### Provided data

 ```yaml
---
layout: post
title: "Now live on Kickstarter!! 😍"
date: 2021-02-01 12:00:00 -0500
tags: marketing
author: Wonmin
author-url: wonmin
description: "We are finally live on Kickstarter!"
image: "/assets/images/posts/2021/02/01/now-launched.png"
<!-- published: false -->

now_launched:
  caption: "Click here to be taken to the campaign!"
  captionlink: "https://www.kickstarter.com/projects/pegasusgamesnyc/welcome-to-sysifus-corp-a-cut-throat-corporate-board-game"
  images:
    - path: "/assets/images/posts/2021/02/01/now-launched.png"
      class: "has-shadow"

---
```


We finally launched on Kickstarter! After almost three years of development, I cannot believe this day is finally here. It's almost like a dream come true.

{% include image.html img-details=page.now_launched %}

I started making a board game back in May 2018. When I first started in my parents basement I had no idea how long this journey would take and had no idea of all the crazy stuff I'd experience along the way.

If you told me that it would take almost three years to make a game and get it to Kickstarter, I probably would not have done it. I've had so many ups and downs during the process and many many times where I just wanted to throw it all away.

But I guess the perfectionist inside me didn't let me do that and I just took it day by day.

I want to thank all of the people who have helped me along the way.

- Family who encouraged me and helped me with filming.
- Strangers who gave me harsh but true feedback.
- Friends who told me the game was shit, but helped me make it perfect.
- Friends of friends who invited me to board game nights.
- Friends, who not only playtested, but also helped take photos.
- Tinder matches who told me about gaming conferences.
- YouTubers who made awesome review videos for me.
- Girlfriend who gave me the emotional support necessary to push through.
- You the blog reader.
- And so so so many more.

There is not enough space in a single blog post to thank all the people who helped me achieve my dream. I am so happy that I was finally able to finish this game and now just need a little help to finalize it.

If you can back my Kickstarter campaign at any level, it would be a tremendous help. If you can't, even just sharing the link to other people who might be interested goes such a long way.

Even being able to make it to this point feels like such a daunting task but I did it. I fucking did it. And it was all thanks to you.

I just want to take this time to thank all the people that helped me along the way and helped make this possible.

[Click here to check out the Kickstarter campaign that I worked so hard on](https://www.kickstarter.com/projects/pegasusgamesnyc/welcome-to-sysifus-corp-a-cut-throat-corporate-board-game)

### Description of the task
With the line containing "There is not" as the first and the final line of the records as the last, copy that span exactly and nothing more.

### Answer to this problem
There is not enough space in a single blog post to thank all the people who helped me achieve my dream. I am so happy that I was finally able to finish this game and now just need a little help to finalize it.

If you can back my Kickstarter campaign at any level, it would be a tremendous help. If you can't, even just sharing the link to other people who might be interested goes such a long way.

Even being able to make it to this point feels like such a daunting task but I did it. I fucking did it. And it was all thanks to you.

I just want to take this time to thank all the people that helped me along the way and helped make this possible.

[Click here to check out the Kickstarter campaign that I worked so hard on](https://www.kickstarter.com/projects/pegasusgamesnyc/welcome-to-sysifus-corp-a-cut-throat-corporate-board-game)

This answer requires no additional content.